Peritos federais realizam o procedimento pericial no corpo de Nery no município de Ponta Porã.
Conflito
Nery foi morto durante ação acompanhada por forças policiais sul-mato-grossenses, sendo que desde o primeiro momento já era apontado para uma possível execução, já que o tiro fatal teria atingido a região da nuca do Guarani Kaiowá.
Diante da violência, o Ministério dos Povos Indígenas (MPI) inclusive emitiu nota, com pedido de afastamento imediato do Policial Militar responsável pelo disparo, acionando inclusive Polícia e Ministério Público Federal, bem como Defensoria Pública da União.
Importante ressaltar, também, que os agentes da Força Nacional não estavam na Terra Indígena, uma vez que foram destacados apenas para acompanhar membros da Coordenação Regional da Fundação Nacional dos Povos Indígenas (Funai), de Ponta Porã.
Ou seja, baseados no município de Douradina, no Mato Grosso do Sul, estavam distantes cerca de 182 km de onde aconteceu o conflito que vitimou Nery Ramos da Silva Guarani Kaiowá.
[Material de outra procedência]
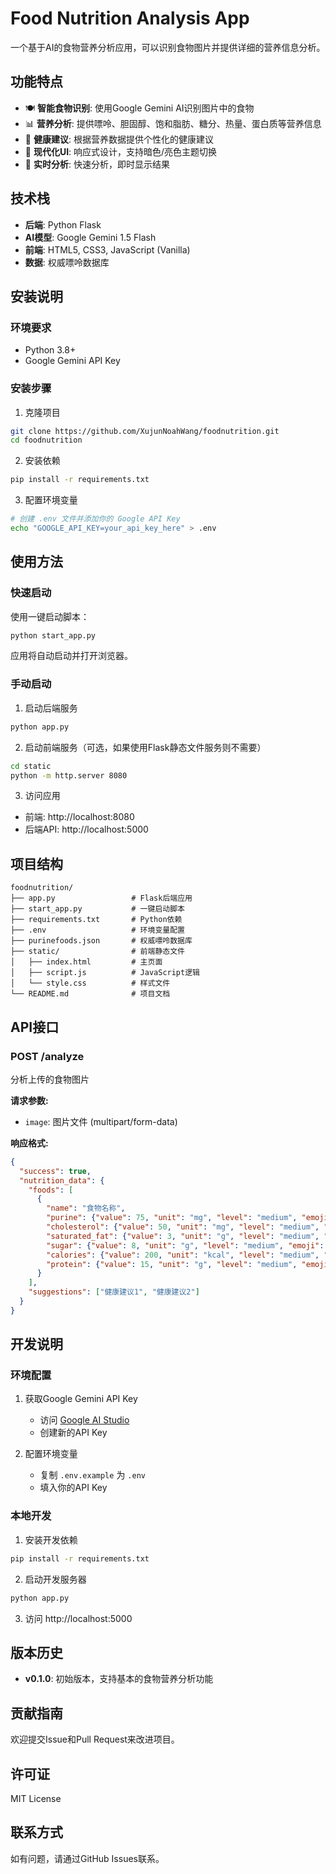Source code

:# Food Nutrition Analysis App

一个基于AI的食物营养分析应用，可以识别食物图片并提供详细的营养信息分析。

## 功能特点

- 🍽️ **智能食物识别**: 使用Google Gemini AI识别图片中的食物
- 📊 **营养分析**: 提供嘌呤、胆固醇、饱和脂肪、糖分、热量、蛋白质等营养信息
- 🎯 **健康建议**: 根据营养数据提供个性化的健康建议
- 📱 **现代化UI**: 响应式设计，支持暗色/亮色主题切换
- 🔄 **实时分析**: 快速分析，即时显示结果

## 技术栈

- **后端**: Python Flask
- **AI模型**: Google Gemini 1.5 Flash
- **前端**: HTML5, CSS3, JavaScript (Vanilla)
- **数据**: 权威嘌呤数据库

## 安装说明

### 环境要求

- Python 3.8+
- Google Gemini API Key

### 安装步骤

1. 克隆项目
```bash
git clone https://github.com/XujunNoahWang/foodnutrition.git
cd foodnutrition
```

2. 安装依赖
```bash
pip install -r requirements.txt
```

3. 配置环境变量
```bash
# 创建 .env 文件并添加你的 Google API Key
echo "GOOGLE_API_KEY=your_api_key_here" > .env
```

## 使用方法

### 快速启动

使用一键启动脚本：
```bash
python start_app.py
```

应用将自动启动并打开浏览器。

### 手动启动

1. 启动后端服务
```bash
python app.py
```

2. 启动前端服务（可选，如果使用Flask静态文件服务则不需要）
```bash
cd static
python -m http.server 8080
```

3. 访问应用
- 前端: http://localhost:8080
- 后端API: http://localhost:5000

## 项目结构

```
foodnutrition/
├── app.py                 # Flask后端应用
├── start_app.py           # 一键启动脚本
├── requirements.txt       # Python依赖
├── .env                   # 环境变量配置
├── purinefoods.json       # 权威嘌呤数据库
├── static/                # 前端静态文件
│   ├── index.html         # 主页面
│   ├── script.js          # JavaScript逻辑
│   └── style.css          # 样式文件
└── README.md              # 项目文档
```

## API接口

### POST /analyze

分析上传的食物图片

**请求参数:**
- `image`: 图片文件 (multipart/form-data)

**响应格式:**
```json
{
  "success": true,
  "nutrition_data": {
    "foods": [
      {
        "name": "食物名称",
        "purine": {"value": 75, "unit": "mg", "level": "medium", "emoji": "🟡"},
        "cholesterol": {"value": 50, "unit": "mg", "level": "medium", "emoji": "🟡"},
        "saturated_fat": {"value": 3, "unit": "g", "level": "medium", "emoji": "🟡"},
        "sugar": {"value": 8, "unit": "g", "level": "medium", "emoji": "🟡"},
        "calories": {"value": 200, "unit": "kcal", "level": "medium", "emoji": "🟡"},
        "protein": {"value": 15, "unit": "g", "level": "medium", "emoji": "🟡"}
      }
    ],
    "suggestions": ["健康建议1", "健康建议2"]
  }
}
```

## 开发说明

### 环境配置

1. 获取Google Gemini API Key
   - 访问 [Google AI Studio](https://makersuite.google.com/app/apikey)
   - 创建新的API Key

2. 配置环境变量
   - 复制 `.env.example` 为 `.env`
   - 填入你的API Key

### 本地开发

1. 安装开发依赖
```bash
pip install -r requirements.txt
```

2. 启动开发服务器
```bash
python app.py
```

3. 访问 http://localhost:5000

## 版本历史

- **v0.1.0**: 初始版本，支持基本的食物营养分析功能

## 贡献指南

欢迎提交Issue和Pull Request来改进项目。

## 许可证

MIT License

## 联系方式

如有问题，请通过GitHub Issues联系。 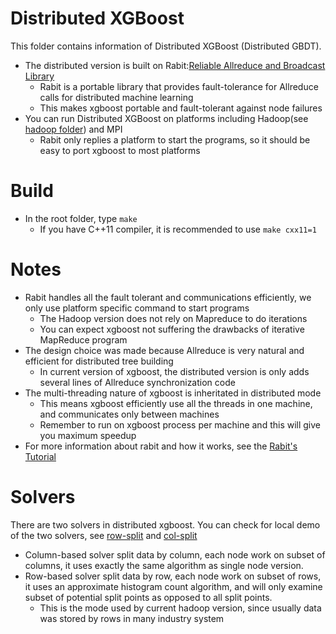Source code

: Distributed XGBoost
======
This folder contains information of Distributed XGBoost (Distributed GBDT).

* The distributed version is built on Rabit:[Reliable Allreduce and Broadcast Library](https://github.com/dmlc/rabit)
  - Rabit is a portable library that provides fault-tolerance for Allreduce calls for distributed machine learning  
  - This makes xgboost portable and fault-tolerant against node failures
* You can run Distributed XGBoost on platforms including Hadoop(see [hadoop folder](hadoop)) and MPI
  - Rabit only replies a platform to start the programs, so it should be easy to port xgboost to most platforms

Build
=====
* In the root folder, type ```make```
  - If you have C++11 compiler, it is recommended to use ```make cxx11=1```

Notes
====
* Rabit handles all the fault tolerant and communications efficiently, we only use platform specific command to start programs
  - The Hadoop version does not rely on Mapreduce to do iterations
  - You can expect xgboost not suffering the drawbacks of iterative MapReduce program
* The design choice was made because Allreduce is very natural and efficient for distributed tree building
  - In current version of xgboost, the distributed version is only adds several lines of Allreduce synchronization code
* The multi-threading nature of xgboost is inheritated in distributed mode
  - This means xgboost efficiently use all the threads in one machine, and communicates only between machines
  - Remember to run on xgboost process per machine and this will give you maximum speedup
* For more information about rabit and how it works, see the [Rabit's Tutorial](https://github.com/dmlc/rabit/tree/master/guide)

Solvers
=====
There are two solvers in distributed xgboost. You can check for local demo of the two solvers, see [row-split](row-split) and [col-split](col-split)
  * Column-based solver split data by column, each node work on subset of columns, 
    it uses exactly the same algorithm as single node version.
  * Row-based solver split data by row, each node work on subset of rows,
    it uses an approximate histogram count algorithm, and will only examine subset of 
    potential split points as opposed to all split points.
    - This is the mode used by current hadoop version, since usually data was stored by rows in many industry system
    
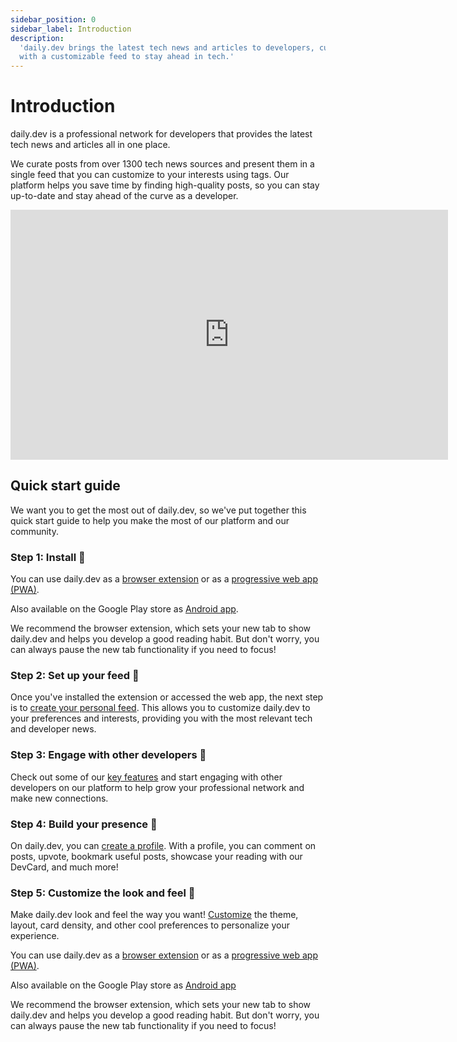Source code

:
 ```yaml
---
sidebar_position: 0
sidebar_label: Introduction
description:
  'daily.dev brings the latest tech news and articles to developers, curated from over 1300 sources
  with a customizable feed to stay ahead in tech.'
---
```


# Introduction

daily.dev is a professional network for developers that provides the latest tech news and articles
all in one place.

We curate posts from over 1300 tech news sources and present them in a single feed that you can
customize to your interests using tags. Our platform helps you save time by finding high-quality
posts, so you can stay up-to-date and stay ahead of the curve as a developer.

<iframe width="700" height="400" src="https://www.youtube.com/embed/igZCEr3HwCg" frameborder="0" allow="accelerometer; autoplay; encrypted-media; gyroscope; picture-in-picture" allowfullscreen title="Introduction video for daily.dev"></iframe>

## Quick start guide

We want you to get the most out of daily.dev, so we've put together this quick start guide to help
you make the most of our platform and our community.

### Step 1: Install 🚀

You can use daily.dev as a [browser extension](/getting-started/browser-extension-installation.md)
or as a [progressive web app (PWA)](/getting-started/pwa.md).

Also available on the Google Play store as
[Android app](https://play.google.com/store/apps/details?id=dev.daily).

We recommend the browser extension, which sets your new tab to show daily.dev and helps you develop
a good reading habit. But don't worry, you can always pause the new tab functionality if you need to
focus!

### Step 2: Set up your feed 🎯

Once you've installed the extension or accessed the web app, the next step is to
[create your personal feed](/setting-up-your-feed/filtering-content-feed.md). This allows you to
customize daily.dev to your preferences and interests, providing you with the most relevant tech and
developer news.

### Step 3: Engage with other developers 👏

Check out some of our [key features](/key-features/feeds.md) and start engaging with other
developers on our platform to help grow your professional network and make new connections.

### Step 4: Build your presence 🦸

On daily.dev, you can [create a profile](/your-profile/activity.md). With a profile, you can comment
on posts, upvote, bookmark useful posts, showcase your reading with our DevCard, and much more!

### Step 5: Customize the look and feel 🌈

Make daily.dev look and feel the way you want! [Customize](/customize-your-feed/layout.md) the
theme, layout, card density, and other cool preferences to personalize your experience.

You can use daily.dev as a [browser extension](/getting-started/browser-extension-installation.md)
or as a [progressive web app (PWA)](/getting-started/pwa.md).

Also available on the Google Play store as
[Android app](https://play.google.com/store/apps/details?id=dev.daily)

We recommend the browser extension, which sets your new tab to show daily.dev and helps you develop
a good reading habit. But don't worry, you can always pause the new tab functionality if you need to
focus!
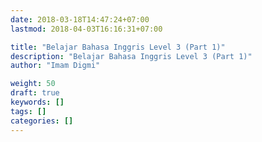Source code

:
 ```yaml
---
date: 2018-03-18T14:47:24+07:00
lastmod: 2018-04-03T16:16:31+07:00

title: "Belajar Bahasa Inggris Level 3 (Part 1)"
description: "Belajar Bahasa Inggris Level 3 (Part 1)"
author: "Imam Digmi"

weight: 50
draft: true
keywords: []
tags: []
categories: []
---
```


<!--more-->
Assassinado aos 23 anos, Neri Ramos da Silva Kaiowá deixa um bebê de 11 meses, somando-se a outros três nomes mortos desde a década de 80 nessa mesma Terra Indígena de Antônio João, sendo:
- 1983 | Marçal de Souza: morto em casa com 5 tiros, na Aldeia Campestre
- 2005 | Dorvalino Rocha: morto com 2 tiros por segurança privado de fazendas da região.
- 2015 | Simião Vilhalva: morto com tiro na cabeça durante conflito por terras
Briga pela terra
À espera de uma resposta há praticamente 20 anos, a derrubada da homologação em 2005 da Terra Indígena contou com apoio da atual dona da fazenda em que Nery foi morto, segundo informações da Mobilização Nacional dos Povos Indígenas.
Roseli Ruiz é dona da fazenda que, atualmente, conta com proteção da Polícia Militar por meio de rondas, além de um pelotão designado para proteção dos proprietários e funcionários da propriedade.
A decisão sob a qual a polícia age foi inclusive estendida, para que as forças policiais garantam o "ir e vir" dos funcionários e "proprietários" da fazenda, desde a rodovia até a sede, num percurso de mais de 10 quilômetros.
A família Ruiz, como ressalta a Mobilização Nacional Indígena, esteve envolvida na ação de fazendeiros que, em 2015, vitimou o indígena Simeão Vilhalva, que foi baleado na cabeça em dezembro de 2015.
Com diploma em antrologia, Roseli foi indicada pelos partidos Liberal (PL) e Republicanos, como uma "especialista" para - participar da audiência de conciliação no Supremo Tribunal Federal, marcada para o próximo dia 23, sobre a constitucionalidade do marco temporal.
Inclusive, a advogada ruralista Luana Ruiz - filha de Roseli Ruiz e Pio Queiroz Silva, proprietários da Fazenda Barra -, como destaca o Conselho Indigenista, atua na assessoria especial da Casa Civil de Mato Grosso do Sul.
Segundo apuração do Cimi, a advogada atuou na ação deferida pela Justiça Federal de Ponta Porã, em busca da proteção da Fazenda Barra, através da decisão do Tribunal Regional Federal da 3ª Região (TRF-3).
Agora, os indígenas pedem revogação dessa decisão que, segundo os indígenas, "ampara, ilegitimamente, a presença violenta da Polícia Militar no território homologado".